Sperm assessments in the 30-mg/kg males only indicated an approximately 30% decrease in sperm concentrations without affecting sperm morphology or motility. Decreased fertility was observed in this dose-group. Delays in sexual maturation occurred in the 10-mg/kg/day males and in the 30 mg/kg/day males and females. The significance of these findings in humans is unknown.
Mutagenicity Studies: The mutagenicity of fluoxetine and its metabolite norfluoxetine was evaluated in a battery of in vitro and in vivo tests including Ames test, modified Ames test, DNA repair in rat hepatocytes, sister chromatid exchange in Chinese hamster bone marrow assays, and mouse lymphoma assay.
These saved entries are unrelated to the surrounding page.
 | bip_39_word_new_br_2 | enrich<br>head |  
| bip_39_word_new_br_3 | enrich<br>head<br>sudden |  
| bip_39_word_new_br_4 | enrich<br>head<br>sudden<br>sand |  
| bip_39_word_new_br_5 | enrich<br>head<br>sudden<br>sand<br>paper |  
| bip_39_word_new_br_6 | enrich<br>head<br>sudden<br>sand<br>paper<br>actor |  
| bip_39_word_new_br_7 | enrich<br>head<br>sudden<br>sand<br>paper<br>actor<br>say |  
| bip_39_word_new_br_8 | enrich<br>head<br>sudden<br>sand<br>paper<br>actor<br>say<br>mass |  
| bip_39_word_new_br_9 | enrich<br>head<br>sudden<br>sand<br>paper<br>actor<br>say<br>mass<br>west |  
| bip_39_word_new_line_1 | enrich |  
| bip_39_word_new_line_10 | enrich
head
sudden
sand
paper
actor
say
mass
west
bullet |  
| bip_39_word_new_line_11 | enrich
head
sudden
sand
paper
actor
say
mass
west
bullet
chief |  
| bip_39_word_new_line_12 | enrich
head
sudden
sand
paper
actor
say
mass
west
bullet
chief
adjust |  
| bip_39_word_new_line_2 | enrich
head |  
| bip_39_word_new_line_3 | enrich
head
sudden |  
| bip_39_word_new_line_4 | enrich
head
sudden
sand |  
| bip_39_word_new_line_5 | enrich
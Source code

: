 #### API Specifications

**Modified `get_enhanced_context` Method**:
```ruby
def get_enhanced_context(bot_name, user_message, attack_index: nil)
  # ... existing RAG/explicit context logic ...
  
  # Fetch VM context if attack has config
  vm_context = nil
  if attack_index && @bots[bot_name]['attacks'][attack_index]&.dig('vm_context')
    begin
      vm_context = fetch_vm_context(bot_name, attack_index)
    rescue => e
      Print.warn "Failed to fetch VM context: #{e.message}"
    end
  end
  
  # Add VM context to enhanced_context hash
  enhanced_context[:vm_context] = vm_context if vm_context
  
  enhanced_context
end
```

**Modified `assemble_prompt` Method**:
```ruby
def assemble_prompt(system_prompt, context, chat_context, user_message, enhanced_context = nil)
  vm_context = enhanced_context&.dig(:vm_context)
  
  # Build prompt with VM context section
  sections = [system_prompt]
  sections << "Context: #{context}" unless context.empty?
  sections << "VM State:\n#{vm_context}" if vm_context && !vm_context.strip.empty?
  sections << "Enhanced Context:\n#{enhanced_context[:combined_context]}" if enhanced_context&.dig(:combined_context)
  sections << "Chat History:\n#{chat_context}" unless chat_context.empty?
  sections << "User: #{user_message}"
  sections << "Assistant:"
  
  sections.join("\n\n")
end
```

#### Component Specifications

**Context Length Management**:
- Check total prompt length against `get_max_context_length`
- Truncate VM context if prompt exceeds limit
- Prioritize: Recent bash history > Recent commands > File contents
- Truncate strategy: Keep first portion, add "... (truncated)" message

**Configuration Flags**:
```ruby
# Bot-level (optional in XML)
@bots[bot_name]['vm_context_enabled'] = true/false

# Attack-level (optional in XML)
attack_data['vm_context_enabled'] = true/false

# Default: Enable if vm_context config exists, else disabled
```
Fluoxetine and norfluoxetine were negative in all 5 systems.
Teratology Studies: Virgin female Fischer 344 rats (25/dose) were bred with untreated control males and were given daily oral (gavage) doses of 2, 5, or 12.5 mg/kg/day fluoxetine on gestation days 6-15; animals were evaluated on gestation day 20. Body weight gains and food consumption were depressed at 12.5 mg/kg/day. Fluoxetine produced no teratogenic effects and no changes in reproductive parameters.
Virgin female Dutch Belted rabbits (15/dose) were artificially inseminated with semen from untreated control males and were given daily oral (gavage) doses of 2.5, 7.5, or 15 mg/kg/day fluoxetine on gestation days 6-18; animals were evaluated on gestation day 28. Maternal toxicity was demonstrated by depressed body weight gains and food consumption at all dose levels in a dose-dependent manner. At the 15 mg/kg/day dose, two rabbits died and three aborted. Resorptions were also increased in this group. There was no evidence of a teratogenic effect.